[Opening EXTRACTED ENTRIES section]
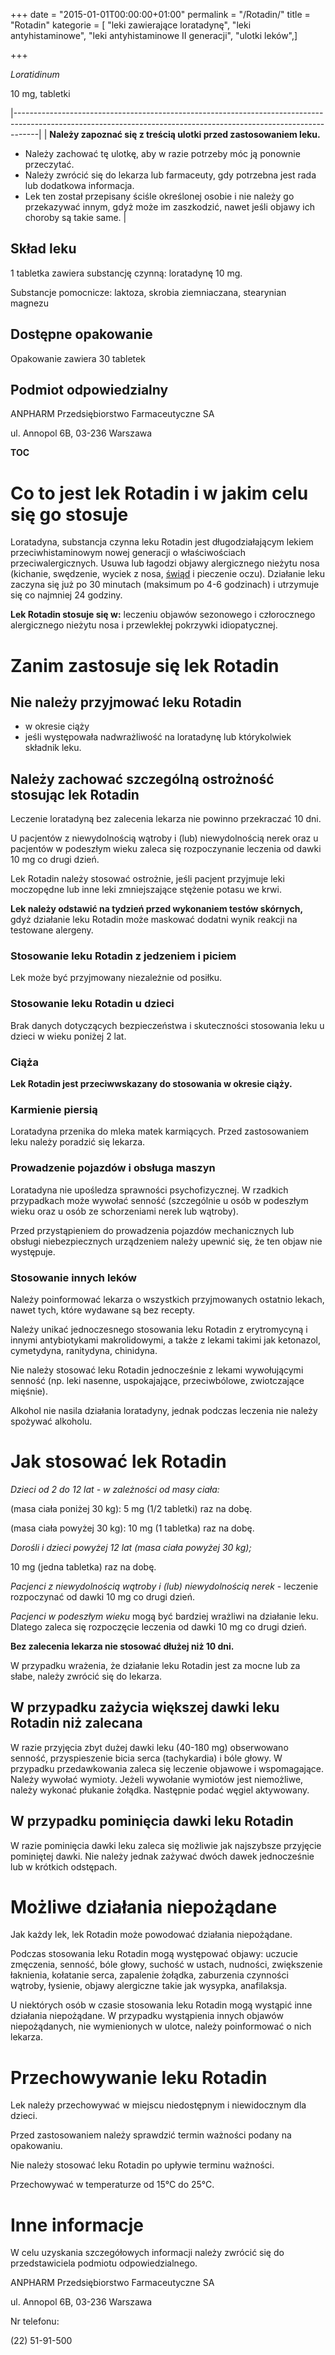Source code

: +++
date = "2015-01-01T00:00:00+01:00"
permalink = "/Rotadin/"
title = "Rotadin"
kategorie = [ "leki zawierające loratadynę", "leki antyhistaminowe", "leki antyhistaminowe II generacji", "ulotki leków",]

+++

*Loratidinum*

10 mg, tabletki

|------------------------------------------------------------------------------------------------------------------------------------------------------------------|
| **Należy zapoznać się z treścią ulotki przed zastosowaniem leku.**

 -   Należy zachować tę ulotkę, aby w razie potrzeby móc ją ponownie przeczytać.
 -   Należy zwrócić się do lekarza lub farmaceuty, gdy potrzebna jest rada lub dodatkowa informacja.
 -   Lek ten został przepisany ściśle określonej osobie i nie należy go przekazywać innym, gdyż może im zaszkodzić, nawet jeśli objawy ich choroby są takie same.  |

Skład leku
----------

1 tabletka zawiera substancję czynną: loratadynę 10 mg.

Substancje pomocnicze: laktoza, skrobia ziemniaczana, stearynian magnezu

Dostępne opakowanie
-------------------

Opakowanie zawiera 30 tabletek

Podmiot odpowiedzialny
----------------------

ANPHARM Przedsiębiorstwo Farmaceutyczne SA

ul. Annopol 6B, 03-236 Warszawa

__TOC__

Co to jest lek Rotadin i w jakim celu się go stosuje
====================================================

Loratadyna, substancja czynna leku Rotadin jest długodziałającym lekiem przeciwhistaminowym nowej generacji o właściwościach przeciwalergicznych. Usuwa lub łagodzi objawy alergicznego nieżytu nosa (kichanie, swędzenie, wyciek z nosa, [świąd](/atopedia/świąd "wikilink") i pieczenie oczu). Działanie leku zaczyna się już po 30 minutach (maksimum po 4-6 godzinach) i utrzymuje się co najmniej 24 godziny.

**Lek Rotadin stosuje się w:** leczeniu objawów sezonowego i człorocznego alergicznego nieżytu nosa i przewlekłej pokrzywki idiopatycznej.

Zanim zastosuje się lek Rotadin
===============================

Nie należy przyjmować leku Rotadin
----------------------------------

-   w okresie ciąży
-   jeśli występowała nadwrażliwość na loratadynę lub którykolwiek składnik leku.

Należy zachować szczególną ostrożność stosując lek Rotadin
----------------------------------------------------------

Leczenie loratadyną bez zalecenia lekarza nie powinno przekraczać 10 dni.

U pacjentów z niewydolnością wątroby i (lub) niewydolnością nerek oraz u pacjentów w podeszłym wieku zaleca się rozpoczynanie leczenia od dawki 10 mg co drugi dzień.

Lek Rotadin należy stosować ostrożnie, jeśli pacjent przyjmuje leki moczopędne lub inne leki zmniejszające stężenie potasu we krwi.

**Lek należy odstawić na tydzień przed wykonaniem testów skórnych,** gdyż działanie leku Rotadin może maskować dodatni wynik reakcji na testowane alergeny.

### Stosowanie leku Rotadin z jedzeniem i piciem

Lek może być przyjmowany niezależnie od posiłku.

### Stosowanie leku Rotadin u dzieci

Brak danych dotyczących bezpieczeństwa i skuteczności stosowania leku u dzieci w wieku poniżej 2 lat.

### Ciąża

**Lek Rotadin jest przeciwwskazany do stosowania w okresie ciąży.**

### Karmienie piersią

Loratadyna przenika do mleka matek karmiących. Przed zastosowaniem leku należy poradzić się lekarza.

### Prowadzenie pojazdów i obsługa maszyn

Loratadyna nie upośledza sprawności psychofizycznej. W rzadkich przypadkach może wywołać senność (szczególnie u osób w podeszłym wieku oraz u osób ze schorzeniami nerek lub wątroby).

Przed przystąpieniem do prowadzenia pojazdów mechanicznych lub obsługi niebezpiecznych urządzeniem należy upewnić się, że ten objaw nie występuje.

### Stosowanie innych leków

Należy poinformować lekarza o wszystkich przyjmowanych ostatnio lekach, nawet tych, które wydawane są bez recepty.

Należy unikać jednoczesnego stosowania leku Rotadin z erytromycyną i innymi antybiotykami makrolidowymi, a także z lekami takimi jak ketonazol, cymetydyna, ranitydyna, chinidyna.

Nie należy stosować leku Rotadin jednocześnie z lekami wywołującymi senność (np. leki nasenne, uspokajające, przeciwbólowe, zwiotczające mięśnie).

Alkohol nie nasila działania loratadyny, jednak podczas leczenia nie należy spożywać alkoholu.

Jak stosować lek Rotadin
========================

*Dzieci od 2 do 12 lat - w zależności od masy ciała:*


(masa ciała poniżej 30 kg): 5 mg (1/2 tabletki) raz na dobę.

(masa ciała powyżej 30 kg): 10 mg (1 tabletka) raz na dobę.

*Dorośli i dzieci powyżej 12 lat (masa ciała powyżej 30 kg);*


10 mg (jedna tabletka) raz na dobę.

*Pacjenci z niewydolnością wątroby i (lub) niewydolnością nerek* - leczenie rozpoczynać od dawki 10 mg co drugi dzień.

*Pacjenci w podeszłym wieku* mogą być bardziej wrażliwi na działanie leku. Dlatego zaleca się rozpoczęcie leczenia od dawki 10 mg co drugi dzień.

**Bez zalecenia lekarza nie stosować dłużej niż 10 dni.**

W przypadku wrażenia, że działanie leku Rotadin jest za mocne lub za słabe, należy zwrócić się do lekarza.

W przypadku zażycia większej dawki leku Rotadin niż zalecana
------------------------------------------------------------

W razie przyjęcia zbyt dużej dawki leku (40-180 mg) obserwowano senność, przyspieszenie bicia serca (tachykardia) i bóle głowy. W przypadku przedawkowania zaleca się leczenie objawowe i wspomagające. Należy wywołać wymioty. Jeżeli wywołanie wymiotów jest niemożliwe, należy wykonać płukanie żołądka. Następnie podać węgiel aktywowany.

W przypadku pominięcia dawki leku Rotadin
-----------------------------------------

W razie pominięcia dawki leku zaleca się możliwie jak najszybsze przyjęcie pominiętej dawki. Nie należy jednak zażywać dwóch dawek jednocześnie lub w krótkich odstępach.

Możliwe działania niepożądane
=============================

Jak każdy lek, lek Rotadin może powodować działania niepożądane.

Podczas stosowania leku Rotadin mogą występować objawy: uczucie zmęczenia, senność, bóle głowy, suchość w ustach, nudności, zwiększenie łaknienia, kołatanie serca, zapalenie żołądka, zaburzenia czynności wątroby, łysienie, objawy alergiczne takie jak wysypka, anafilaksja.

U niektórych osób w czasie stosowania leku Rotadin mogą wystąpić inne działania niepożądane. W przypadku wystąpienia innych objawów niepożądanych, nie wymienionych w ulotce, należy poinformować o nich lekarza.

Przechowywanie leku Rotadin
===========================

Lek należy przechowywać w miejscu niedostępnym i niewidocznym dla dzieci.

Przed zastosowaniem należy sprawdzić termin ważności podany na opakowaniu.

Nie należy stosować leku Rotadin po upływie terminu ważności.

Przechowywać w temperaturze od 15°C do 25°C.

Inne informacje
===============

W celu uzyskania szczegółowych informacji należy zwrócić się do przedstawiciela podmiotu odpowiedzialnego.

ANPHARM Przedsiębiorstwo Farmaceutyczne SA

ul. Annopol 6B, 03-236 Warszawa

Nr telefonu:

(22) 51-91-500
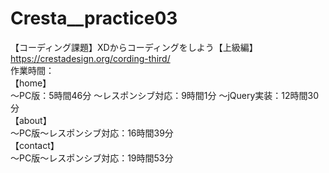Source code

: # Cresta__practice03
【コーディング課題】XDからコーディングをしよう【上級編】<br>
https://crestadesign.org/cording-third/<br>
作業時間：<br>
【home】<br>
～PC版：5時間46分
～レスポンシブ対応：9時間1分
～jQuery実装：12時間30分<br>
【about】<br>
～PC版～レスポンシブ対応：16時間39分<br>
【contact】<br>
～PC版～レスポンシブ対応：19時間53分

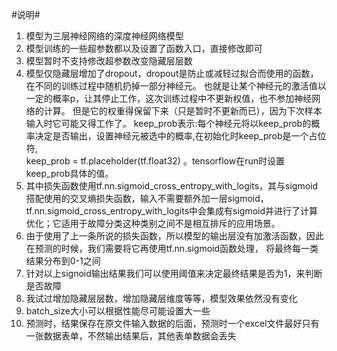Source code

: #说明#

1. 模型为三层神经网络的深度神经网络模型
2. 模型训练的一些超参数都以及设置了函数入口，直接修改即可
3. 模型暂时不支持修改超参数改变隐藏层层数
4. 模型仅隐藏层增加了dropout，dropout是防止或减轻过拟合而使用的函数，在不同的训练过程中随机扔掉一部分神经元。
也就是让某个神经元的激活值以一定的概率p，让其停止工作，这次训练过程中不更新权值，也不参加神经网络的计算。
但是它的权重得保留下来（只是暂时不更新而已），因为下次样本输入时它可能又得工作了。
keep_prob表示:每个神经元将以keep_prob的概率决定是否输出，设置神经元被选中的概率,在初始化时keep_prob是一个占位符,  
keep_prob = tf.placeholder(tf.float32) 。tensorflow在run时设置keep_prob具体的值。
5. 其中损失函数使用tf.nn.sigmoid_cross_entropy_with_logits，其与sigmoid搭配使用的交叉熵损失函数，输入不需要额外加一层sigmoid，
tf.nn.sigmoid_cross_entropy_with_logits中会集成有sigmoid并进行了计算优化；它适用于故障分类这种类别之间不是相互排斥的应用场景。
6. 由于使用了上一条所说的损失函数，所以模型的输出层没有加激活函数，因此在预测的时候，我们需要将它再使用tf.nn.sigmoid函数处理，
将最终每一类结果分布到0-1之间
7. 针对以上signoid输出结果我们可以使用阈值来决定最终结果是否为1，来判断是否故障
8. 我试过增加隐藏层层数，增加隐藏层维度等等，模型效果依然没有变化
9. batch_size大小可以根据性能尽可能设置大一些
10. 预测时，结果保存在原文件输入数据的后面，预测时一个excel文件最好只有一张数据表单，不然输出结果后，其他表单数据会丢失
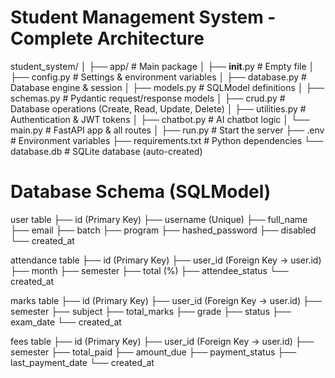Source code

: # Student Management System - Complete Architecture

student_system/
│
├── app/                          # Main package
│   ├── __init__.py              # Empty file
│   ├── config.py                # Settings & environment variables
│   ├── database.py              # Database engine & session
│   ├── models.py                # SQLModel definitions
│   ├── schemas.py               # Pydantic request/response models
│   ├── crud.py                  # Database operations (Create, Read, Update, Delete)
│   ├── utilities.py             # Authentication & JWT tokens
│   ├── chatbot.py               # AI chatbot logic
│   └── main.py                  # FastAPI app & all routes
│
├── run.py                       # Start the server
├── .env                         # Environment variables
├── requirements.txt             # Python dependencies
└── database.db                  # SQLite database (auto-created)



# Database Schema (SQLModel) 

user table
├── id (Primary Key)
├── username (Unique)
├── full_name
├── email
├── batch
├── program
├── hashed_password
├── disabled
└── created_at

attendance table
├── id (Primary Key)
├── user_id (Foreign Key → user.id)
├── month
├── semester
├── total (%)
├── attendee_status
└── created_at

marks table
├── id (Primary Key)
├── user_id (Foreign Key → user.id)
├── semester
├── subject
├── total_marks
├── grade
├── status
├── exam_date
└── created_at

fees table
├── id (Primary Key)
├── user_id (Foreign Key → user.id)
├── semester
├── total_paid
├── amount_due
├── payment_status
├── last_payment_date
└── created_at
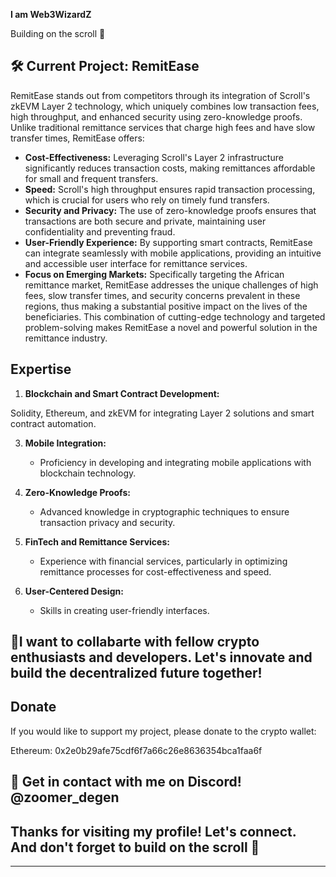 **I am Web3WizardZ**

Building on the scroll 📜

## 🛠️ Current Project: RemitEase

RemitEase stands out from competitors through its integration of Scroll's zkEVM Layer 2 technology, which uniquely combines low transaction fees, high throughput, and enhanced security using zero-knowledge proofs. Unlike traditional remittance services that charge high fees and have slow transfer times, RemitEase offers:

- **Cost-Effectiveness:** Leveraging Scroll's Layer 2 infrastructure significantly reduces transaction costs, making remittances affordable for small and frequent transfers.
- **Speed:** Scroll's high throughput ensures rapid transaction processing, which is crucial for users who rely on timely fund transfers.
- **Security and Privacy:** The use of zero-knowledge proofs ensures that transactions are both secure and private, maintaining user confidentiality and preventing fraud.
- **User-Friendly Experience:** By supporting smart contracts, RemitEase can integrate seamlessly with mobile applications, providing an intuitive and accessible user interface for remittance services.
- **Focus on Emerging Markets:** Specifically targeting the African remittance market, RemitEase addresses the unique challenges of high fees, slow transfer times, and security concerns prevalent in these regions, thus making a substantial positive impact on the lives of the beneficiaries.
This combination of cutting-edge technology and targeted problem-solving makes RemitEase a novel and powerful solution in the remittance industry.

## Expertise

1. **Blockchain and Smart Contract Development:**

Solidity, Ethereum, and zkEVM for integrating Layer 2 solutions and smart contract automation.

3. **Mobile Integration:**
   - Proficiency in developing and integrating mobile applications with blockchain technology.

2. **Zero-Knowledge Proofs:**
   - Advanced knowledge in cryptographic techniques to ensure transaction privacy and security.

4. **FinTech and Remittance Services:**
   - Experience with financial services, particularly in optimizing remittance processes for cost-effectiveness and speed.

5. **User-Centered Design:**
   - Skills in creating user-friendly interfaces.


## 🤝I want to collabarte with fellow crypto enthusiasts and developers. Let's innovate and build the decentralized future together!

## Donate
If you would like to support my project, please donate to the crypto wallet:

Ethereum: 0x2e0b29afe75cdf6f7a66c26e8636354bca1faa6f

## 💬 Get in contact with me on Discord! @zoomer_degen

## Thanks for visiting my profile! Let's connect. And don't forget to build on the scroll 📜

---


<!---
Web3WizardZ/Web3WizardZ is a ✨ special ✨ repository because its `README.md` (this file) appears on your GitHub profile.
You can click the Preview link to take a look at your changes.
--->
[Closing EXTRACTED ENTRIES section]
## TASK INSTRUCTIONS
Every line above from the line with "keep_prob表示:每个" to the line with "5. 其中损失函数使用tf.", inclusive, must be returned exactly; no other line belongs in the reply.

## ANSWER SECTION
keep_prob表示:每个神经元将以keep_prob的概率决定是否输出，设置神经元被选中的概率,在初始化时keep_prob是一个占位符,  
keep_prob = tf.placeholder(tf.float32) 。tensorflow在run时设置keep_prob具体的值。
5. 其中损失函数使用tf.nn.sigmoid_cross_entropy_with_logits，其与sigmoid搭配使用的交叉熵损失函数，输入不需要额外加一层sigmoid，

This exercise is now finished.